Y yo, pero engullo saliva para no aguar la fiesta. Lo que disfrutaría —añade. Lo
disfrutamos en su día, el pasado es pasado, pero aún llevamos el duelo encima,
como una losa negra, nos pesa padre todavía, inevitablemente. Quiere seguir
siendo autónoma como siempre, aunque sabe que anda más lenta e insegura, que se
tuerce, que está perdiendo el sentido del equilibrio y que infinitas manchas
negras nublan su vista desde hace unos meses, deprimiéndola. No se queja, casi
nunca lo hace, lo considera una pérdida de tiempo. Los años no perdonan, ni
falta que hace —replica con energía. Ese primer día quiso salir a caminar sola
y se lo respetamos. Hacía más de diez años que no recorrería esta playa, cuando
aún vivía su marido. Volvió renacida, repleta de energía, resplandeciente. Andar
es su válvula de escape, quedarse quieta le parece sinónimo de la muerte.

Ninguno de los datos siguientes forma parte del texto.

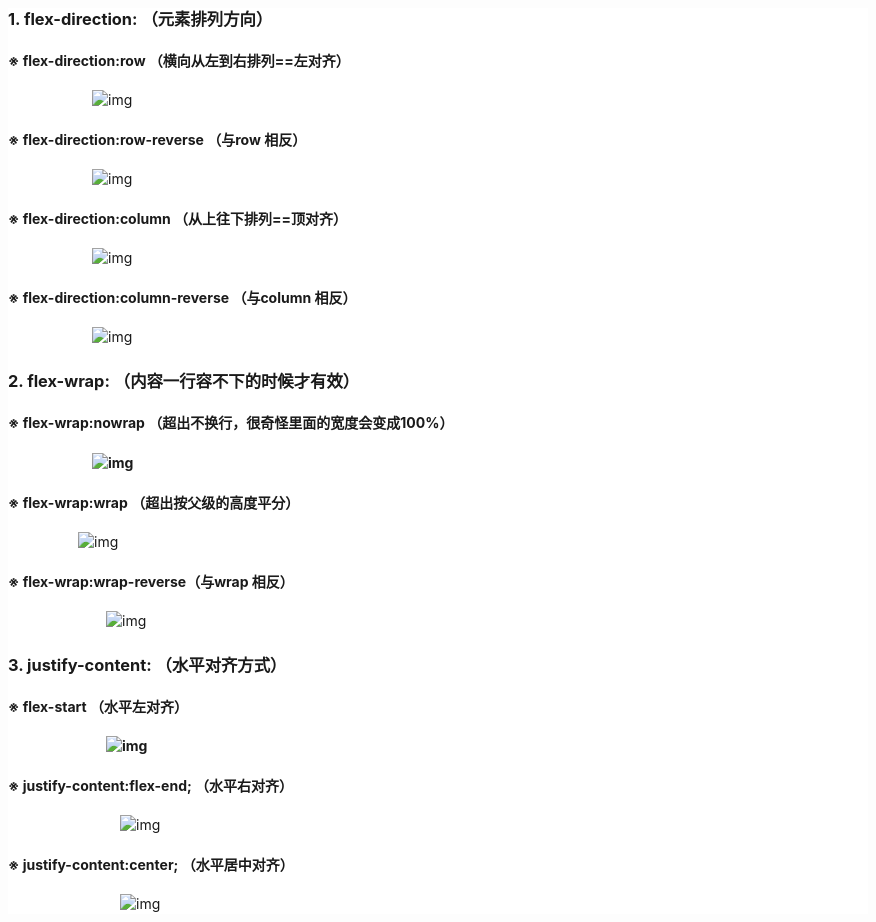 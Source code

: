 ### 1. flex-direction: （元素排列方向）

#### ※ flex-direction:row （横向从左到右排列==左对齐）

　　　　　　![img](https://images2017.cnblogs.com/blog/690946/201712/690946-20171222154442646-1645936211.png)

#### ※ flex-direction:row-reverse （与row 相反）

　　　　　　![img](https://images2017.cnblogs.com/blog/690946/201712/690946-20171222154428646-1572101727.png)

#### ※ flex-direction:column （从上往下排列==顶对齐）

　　　　　　![img](https://images2017.cnblogs.com/blog/690946/201712/690946-20171222154509803-723134460.png)

#### ※ flex-direction:column-reverse （与column 相反）

　　　　　　![img](https://images2017.cnblogs.com/blog/690946/201712/690946-20171222154532490-80704329.png)

 

### 2. flex-wrap: （内容一行容不下的时候才有效）

#### ※ flex-wrap:nowrap （超出不换行，很奇怪里面的宽度会变成100%）

#### 　　　　　　**![img](https://images2017.cnblogs.com/blog/690946/201712/690946-20171222160504162-1260065558.png)**

#### ※  flex-wrap:wrap （超出按父级的高度平分）

 　　　　　![img](https://images2017.cnblogs.com/blog/690946/201712/690946-20171222161015303-1198425231.png)

#### ※ flex-wrap:wrap-reverse（与wrap 相反）

　　　　　　　![img](https://images2017.cnblogs.com/blog/690946/201712/690946-20171222161201131-1931154622.png)

 

### 3. justify-content: （水平对齐方式）

#### ※ flex-start （水平左对齐）

　　　　　　　**![img](https://images2017.cnblogs.com/blog/690946/201712/690946-20171222161554912-1122076589.png)**

#### ※  justify-content:flex-end; （水平右对齐）

　　　　　　　　![img](https://images2017.cnblogs.com/blog/690946/201712/690946-20171222161647896-2061040516.png)

#### ※ justify-content:center; （水平居中对齐）

　　　　　　　　![img](https://images2017.cnblogs.com/blog/690946/201712/690946-20171222161725146-2119044238.png)
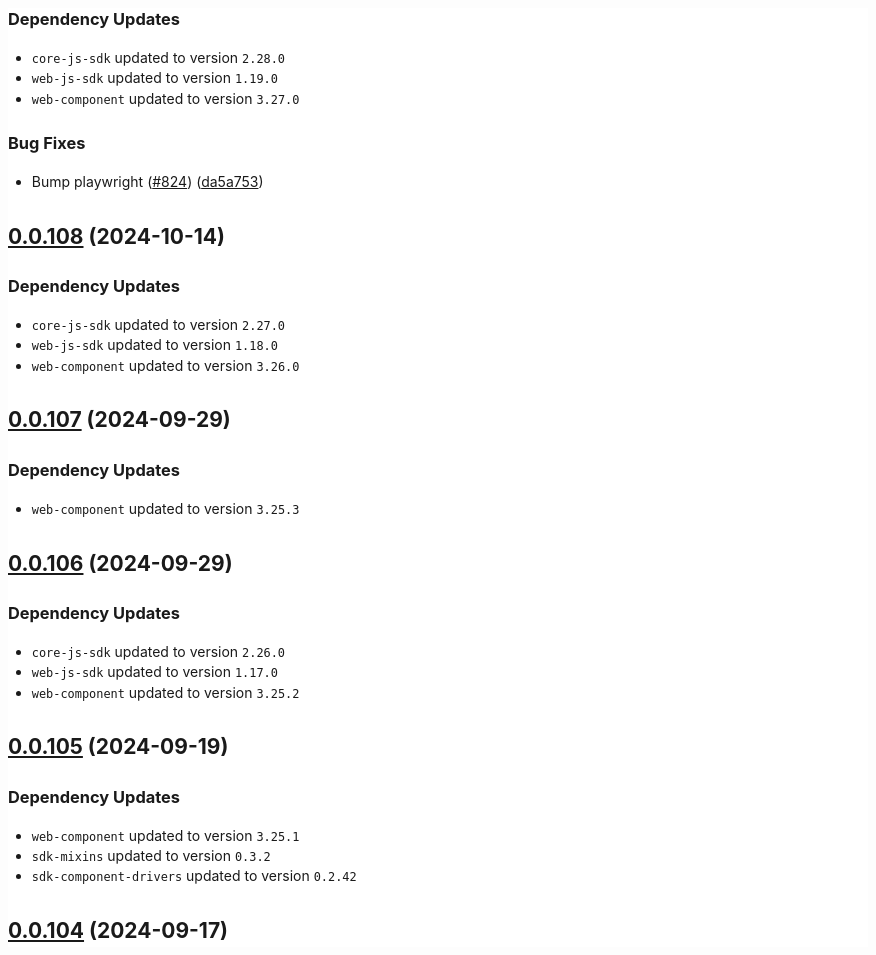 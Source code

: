 ### Dependency Updates

* `core-js-sdk` updated to version `2.28.0`
* `web-js-sdk` updated to version `1.19.0`
* `web-component` updated to version `3.27.0`

### Bug Fixes

* Bump playwright ([#824](https://github.com/descope/descope-js/issues/824)) ([da5a753](https://github.com/descope/descope-js/commit/da5a7533362f12253fca36051b4cb9aa5346b07b))

## [0.0.108](https://github.com/descope/descope-js/compare/user-profile-widget-0.0.107...user-profile-widget-0.0.108) (2024-10-14)

### Dependency Updates

* `core-js-sdk` updated to version `2.27.0`
* `web-js-sdk` updated to version `1.18.0`
* `web-component` updated to version `3.26.0`
## [0.0.107](https://github.com/descope/descope-js/compare/user-profile-widget-0.0.106...user-profile-widget-0.0.107) (2024-09-29)

### Dependency Updates

* `web-component` updated to version `3.25.3`
## [0.0.106](https://github.com/descope/descope-js/compare/user-profile-widget-0.0.105...user-profile-widget-0.0.106) (2024-09-29)

### Dependency Updates

* `core-js-sdk` updated to version `2.26.0`
* `web-js-sdk` updated to version `1.17.0`
* `web-component` updated to version `3.25.2`
## [0.0.105](https://github.com/descope/descope-js/compare/user-profile-widget-0.0.104...user-profile-widget-0.0.105) (2024-09-19)

### Dependency Updates

* `web-component` updated to version `3.25.1`
* `sdk-mixins` updated to version `0.3.2`
* `sdk-component-drivers` updated to version `0.2.42`
## [0.0.104](https://github.com/descope/descope-js/compare/user-profile-widget-0.0.103...user-profile-widget-0.0.104) (2024-09-17)
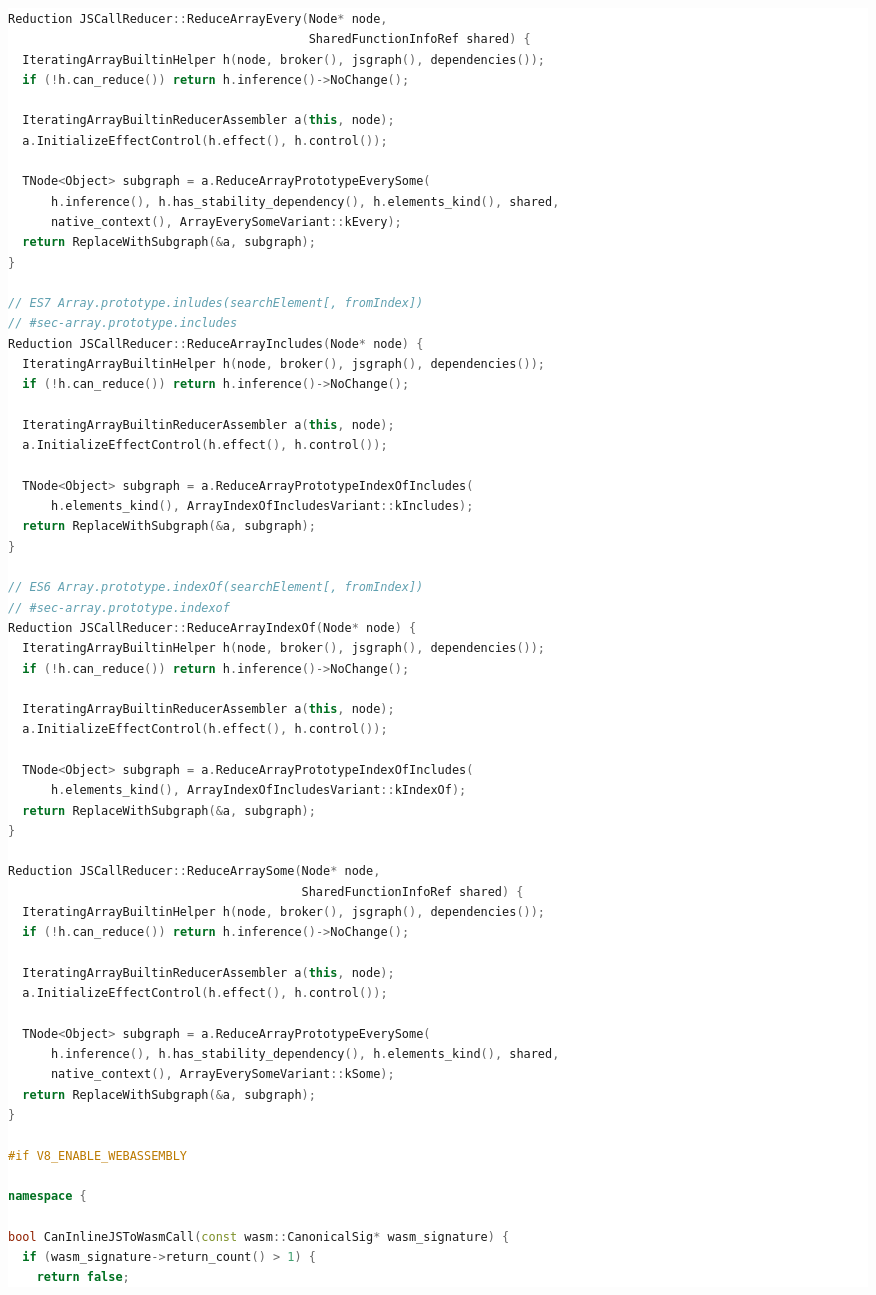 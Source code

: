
 ```cpp
Reduction JSCallReducer::ReduceArrayEvery(Node* node,
                                          SharedFunctionInfoRef shared) {
  IteratingArrayBuiltinHelper h(node, broker(), jsgraph(), dependencies());
  if (!h.can_reduce()) return h.inference()->NoChange();

  IteratingArrayBuiltinReducerAssembler a(this, node);
  a.InitializeEffectControl(h.effect(), h.control());

  TNode<Object> subgraph = a.ReduceArrayPrototypeEverySome(
      h.inference(), h.has_stability_dependency(), h.elements_kind(), shared,
      native_context(), ArrayEverySomeVariant::kEvery);
  return ReplaceWithSubgraph(&a, subgraph);
}

// ES7 Array.prototype.inludes(searchElement[, fromIndex])
// #sec-array.prototype.includes
Reduction JSCallReducer::ReduceArrayIncludes(Node* node) {
  IteratingArrayBuiltinHelper h(node, broker(), jsgraph(), dependencies());
  if (!h.can_reduce()) return h.inference()->NoChange();

  IteratingArrayBuiltinReducerAssembler a(this, node);
  a.InitializeEffectControl(h.effect(), h.control());

  TNode<Object> subgraph = a.ReduceArrayPrototypeIndexOfIncludes(
      h.elements_kind(), ArrayIndexOfIncludesVariant::kIncludes);
  return ReplaceWithSubgraph(&a, subgraph);
}

// ES6 Array.prototype.indexOf(searchElement[, fromIndex])
// #sec-array.prototype.indexof
Reduction JSCallReducer::ReduceArrayIndexOf(Node* node) {
  IteratingArrayBuiltinHelper h(node, broker(), jsgraph(), dependencies());
  if (!h.can_reduce()) return h.inference()->NoChange();

  IteratingArrayBuiltinReducerAssembler a(this, node);
  a.InitializeEffectControl(h.effect(), h.control());

  TNode<Object> subgraph = a.ReduceArrayPrototypeIndexOfIncludes(
      h.elements_kind(), ArrayIndexOfIncludesVariant::kIndexOf);
  return ReplaceWithSubgraph(&a, subgraph);
}

Reduction JSCallReducer::ReduceArraySome(Node* node,
                                         SharedFunctionInfoRef shared) {
  IteratingArrayBuiltinHelper h(node, broker(), jsgraph(), dependencies());
  if (!h.can_reduce()) return h.inference()->NoChange();

  IteratingArrayBuiltinReducerAssembler a(this, node);
  a.InitializeEffectControl(h.effect(), h.control());

  TNode<Object> subgraph = a.ReduceArrayPrototypeEverySome(
      h.inference(), h.has_stability_dependency(), h.elements_kind(), shared,
      native_context(), ArrayEverySomeVariant::kSome);
  return ReplaceWithSubgraph(&a, subgraph);
}

#if V8_ENABLE_WEBASSEMBLY

namespace {

bool CanInlineJSToWasmCall(const wasm::CanonicalSig* wasm_signature) {
  if (wasm_signature->return_count() > 1) {
    return false;
```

Así
que anduvimos todas las mañanas por la playa y las tardes por el paseo marítimo,
recorriendo las tiendas y hasta una noche salió a desahogarse a la luz de las
farolas y a perderse entre la niebla y el relajante rumor del mar. Conozco
pocas personas con la vitalidad de madre y me duele, me duele hondo que también
ella tenga que morirse, me duele no poder evitarlo ni saber si podré soportarlo.
Es una batalla perdida, lo sé, pero me sabe peor la muerte de un ser querido
cuando no se rinde, cuando es tan valerosa, activa y llena de vida como madre.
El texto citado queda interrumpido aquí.